Your task - Below are records; transcribe each one exactly.

Dataset extract -
↓
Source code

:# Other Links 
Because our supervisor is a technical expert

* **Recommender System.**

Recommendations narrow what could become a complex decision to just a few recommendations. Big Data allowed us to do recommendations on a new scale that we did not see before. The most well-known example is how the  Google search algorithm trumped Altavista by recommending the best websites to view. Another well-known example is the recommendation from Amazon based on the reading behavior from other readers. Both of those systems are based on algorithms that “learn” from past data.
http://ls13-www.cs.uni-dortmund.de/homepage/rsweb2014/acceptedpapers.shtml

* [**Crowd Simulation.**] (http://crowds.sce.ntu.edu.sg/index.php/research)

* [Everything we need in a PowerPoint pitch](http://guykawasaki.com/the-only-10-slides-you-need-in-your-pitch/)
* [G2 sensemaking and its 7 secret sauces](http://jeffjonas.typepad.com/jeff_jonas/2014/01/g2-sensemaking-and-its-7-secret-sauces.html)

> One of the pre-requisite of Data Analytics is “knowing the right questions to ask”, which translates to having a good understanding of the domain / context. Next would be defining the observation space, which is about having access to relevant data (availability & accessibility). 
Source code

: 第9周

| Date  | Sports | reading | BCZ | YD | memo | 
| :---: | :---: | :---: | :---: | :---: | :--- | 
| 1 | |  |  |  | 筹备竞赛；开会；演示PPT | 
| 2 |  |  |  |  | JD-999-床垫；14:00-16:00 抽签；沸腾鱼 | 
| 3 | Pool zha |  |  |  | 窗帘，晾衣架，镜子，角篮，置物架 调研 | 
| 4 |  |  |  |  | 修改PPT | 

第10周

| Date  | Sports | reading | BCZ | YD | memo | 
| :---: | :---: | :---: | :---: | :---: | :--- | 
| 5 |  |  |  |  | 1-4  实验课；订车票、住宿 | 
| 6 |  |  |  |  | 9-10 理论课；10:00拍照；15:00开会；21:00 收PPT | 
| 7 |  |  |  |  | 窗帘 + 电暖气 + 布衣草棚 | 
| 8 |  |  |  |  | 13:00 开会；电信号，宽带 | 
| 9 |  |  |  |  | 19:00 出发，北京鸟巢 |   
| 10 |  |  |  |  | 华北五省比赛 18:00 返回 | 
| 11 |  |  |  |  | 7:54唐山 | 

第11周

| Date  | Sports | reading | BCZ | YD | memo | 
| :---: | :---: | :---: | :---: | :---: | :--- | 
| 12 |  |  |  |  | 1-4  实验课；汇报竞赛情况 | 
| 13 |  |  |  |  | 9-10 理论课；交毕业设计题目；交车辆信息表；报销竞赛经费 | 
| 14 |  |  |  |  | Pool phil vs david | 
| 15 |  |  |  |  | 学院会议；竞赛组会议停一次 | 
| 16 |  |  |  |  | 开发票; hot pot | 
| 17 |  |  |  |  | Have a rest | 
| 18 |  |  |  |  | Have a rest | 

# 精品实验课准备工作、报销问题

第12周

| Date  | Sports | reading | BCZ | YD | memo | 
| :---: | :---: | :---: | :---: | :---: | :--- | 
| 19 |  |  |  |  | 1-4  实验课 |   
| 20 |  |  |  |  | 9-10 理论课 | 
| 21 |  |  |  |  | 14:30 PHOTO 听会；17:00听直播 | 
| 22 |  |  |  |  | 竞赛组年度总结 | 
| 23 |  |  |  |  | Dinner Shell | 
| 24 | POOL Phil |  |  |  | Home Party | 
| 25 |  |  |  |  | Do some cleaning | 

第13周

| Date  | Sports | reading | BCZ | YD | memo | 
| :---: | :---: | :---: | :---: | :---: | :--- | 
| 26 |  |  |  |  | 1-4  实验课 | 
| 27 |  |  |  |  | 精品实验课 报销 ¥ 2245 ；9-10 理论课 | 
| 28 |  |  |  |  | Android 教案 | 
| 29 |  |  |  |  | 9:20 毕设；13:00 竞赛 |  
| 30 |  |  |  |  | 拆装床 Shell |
↑
Exercise solution -
Source code

:# Other Links 
Because our supervisor is a technical expert

* **Recommender System.**

Recommendations narrow what could become a complex decision to just a few recommendations. Big Data allowed us to do recommendations on a new scale that we did not see before. The most well-known example is how the  Google search algorithm trumped Altavista by recommending the best websites to view. Another well-known example is the recommendation from Amazon based on the reading behavior from other readers. Both of those systems are based on algorithms that “learn” from past data.
http://ls13-www.cs.uni-dortmund.de/homepage/rsweb2014/acceptedpapers.shtml

* [**Crowd Simulation.**] (http://crowds.sce.ntu.edu.sg/index.php/research)

* [Everything we need in a PowerPoint pitch](http://guykawasaki.com/the-only-10-slides-you-need-in-your-pitch/)
* [G2 sensemaking and its 7 secret sauces](http://jeffjonas.typepad.com/jeff_jonas/2014/01/g2-sensemaking-and-its-7-secret-sauces.html)

> One of the pre-requisite of Data Analytics is “knowing the right questions to ask”, which translates to having a good understanding of the domain / context. Next would be defining the observation space, which is about having access to relevant data (availability & accessibility). 
Source code

: 第9周

| Date  | Sports | reading | BCZ | YD | memo | 
| :---: | :---: | :---: | :---: | :---: | :--- | 
| 1 | |  |  |  | 筹备竞赛；开会；演示PPT | 
| 2 |  |  |  |  | JD-999-床垫；14:00-16:00 抽签；沸腾鱼 | 
| 3 | Pool zha |  |  |  | 窗帘，晾衣架，镜子，角篮，置物架 调研 | 
| 4 |  |  |  |  | 修改PPT | 

第10周

| Date  | Sports | reading | BCZ | YD | memo | 
| :---: | :---: | :---: | :---: | :---: | :--- | 
| 5 |  |  |  |  | 1-4  实验课；订车票、住宿 | 
| 6 |  |  |  |  | 9-10 理论课；10:00拍照；15:00开会；21:00 收PPT | 
| 7 |  |  |  |  | 窗帘 + 电暖气 + 布衣草棚 | 
| 8 |  |  |  |  | 13:00 开会；电信号，宽带 | 
| 9 |  |  |  |  | 19:00 出发，北京鸟巢 |   
| 10 |  |  |  |  | 华北五省比赛 18:00 返回 | 
| 11 |  |  |  |  | 7:54唐山 | 

第11周

| Date  | Sports | reading | BCZ | YD | memo | 
| :---: | :---: | :---: | :---: | :---: | :--- | 
| 12 |  |  |  |  | 1-4  实验课；汇报竞赛情况 | 
| 13 |  |  |  |  | 9-10 理论课；交毕业设计题目；交车辆信息表；报销竞赛经费 | 
| 14 |  |  |  |  | Pool phil vs david | 
| 15 |  |  |  |  | 学院会议；竞赛组会议停一次 | 
| 16 |  |  |  |  | 开发票; hot pot | 
| 17 |  |  |  |  | Have a rest | 
| 18 |  |  |  |  | Have a rest | 

# 精品实验课准备工作、报销问题

第12周

| Date  | Sports | reading | BCZ | YD | memo | 
| :---: | :---: | :---: | :---: | :---: | :--- | 
| 19 |  |  |  |  | 1-4  实验课 |   
| 20 |  |  |  |  | 9-10 理论课 | 
| 21 |  |  |  |  | 14:30 PHOTO 听会；17:00听直播 | 
| 22 |  |  |  |  | 竞赛组年度总结 | 
| 23 |  |  |  |  | Dinner Shell | 
| 24 | POOL Phil |  |  |  | Home Party | 
| 25 |  |  |  |  | Do some cleaning | 

第13周

| Date  | Sports | reading | BCZ | YD | memo | 
| :---: | :---: | :---: | :---: | :---: | :--- | 
| 26 |  |  |  |  | 1-4  实验课 | 
| 27 |  |  |  |  | 精品实验课 报销 ¥ 2245 ；9-10 理论课 | 
| 28 |  |  |  |  | Android 教案 | 
| 29 |  |  |  |  | 9:20 毕设；13:00 竞赛 |  
| 30 |  |  |  |  | 拆装床 Shell |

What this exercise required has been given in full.